*** Opening Exercise material ***

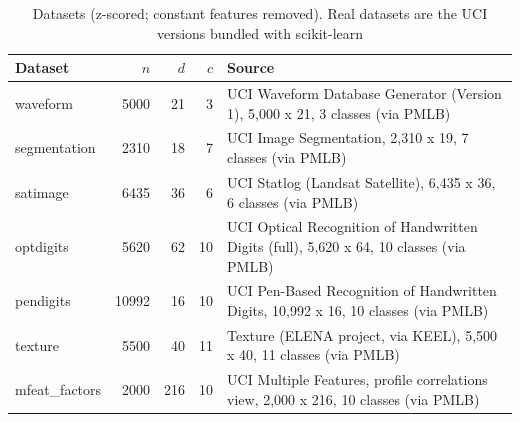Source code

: \begin{table}[t]
\centering
\scriptsize
\setlength{\tabcolsep}{3pt}
\caption{Datasets (z-scored; constant features removed). Real datasets are the UCI versions bundled with scikit-learn}
\label{tab:datasets}
\begin{tabular}{lrrr>{\raggedright\arraybackslash}p{3.3cm}}
\toprule
Dataset & $n$ & $d$ & $c$ & Source \\
\midrule
waveform & 5000 & 21 & 3 & UCI Waveform Database Generator (Version 1), 5,000 x 21, 3 classes (via PMLB) \\
segmentation & 2310 & 18 & 7 & UCI Image Segmentation, 2,310 x 19, 7 classes (via PMLB) \\
satimage & 6435 & 36 & 6 & UCI Statlog (Landsat Satellite), 6,435 x 36, 6 classes (via PMLB) \\
optdigits & 5620 & 62 & 10 & UCI Optical Recognition of Handwritten Digits (full), 5,620 x 64, 10 classes (via PMLB) \\
pendigits & 10992 & 16 & 10 & UCI Pen-Based Recognition of Handwritten Digits, 10,992 x 16, 10 classes (via PMLB) \\
texture & 5500 & 40 & 11 & Texture (ELENA project, via KEEL), 5,500 x 40, 11 classes (via PMLB) \\
mfeat\_factors & 2000 & 216 & 10 & UCI Multiple Features, profile correlations view, 2,000 x 216, 10 classes (via PMLB) \\
\bottomrule
\end{tabular}
\end{table}
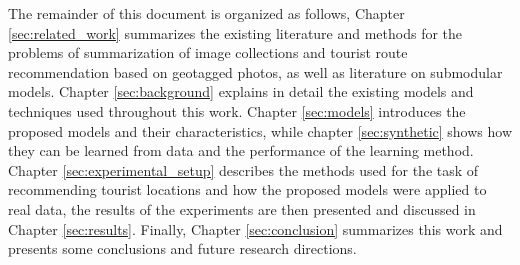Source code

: The remainder of this document is organized as follows, Chapter \ref{sec:related_work} summarizes the existing literature and methods for the problems of summarization of image collections and tourist route recommendation based on geotagged photos, as well as literature on submodular models. Chapter \ref{sec:background} explains in detail the existing models and techniques used throughout this work. Chapter \ref{sec:models} introduces the proposed models and their characteristics, while chapter \ref{sec:synthetic} shows how they can be learned from data and the performance of the learning method. Chapter \ref{sec:experimental_setup} describes the methods used for the task of recommending tourist locations and how the proposed models were applied to real data, the results of the experiments are then presented and discussed in Chapter \ref{sec:results}. Finally, Chapter \ref{sec:conclusion} summarizes this work and presents some conclusions and future research directions.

*** Closing Exercise material ***

What is required:
Filter the entries down to the lines containing "datasets". Copy each of those lines.

Task result:
\caption{Datasets (z-scored; constant features removed). Real datasets are the UCI versions bundled with scikit-learn}
\label{tab:datasets}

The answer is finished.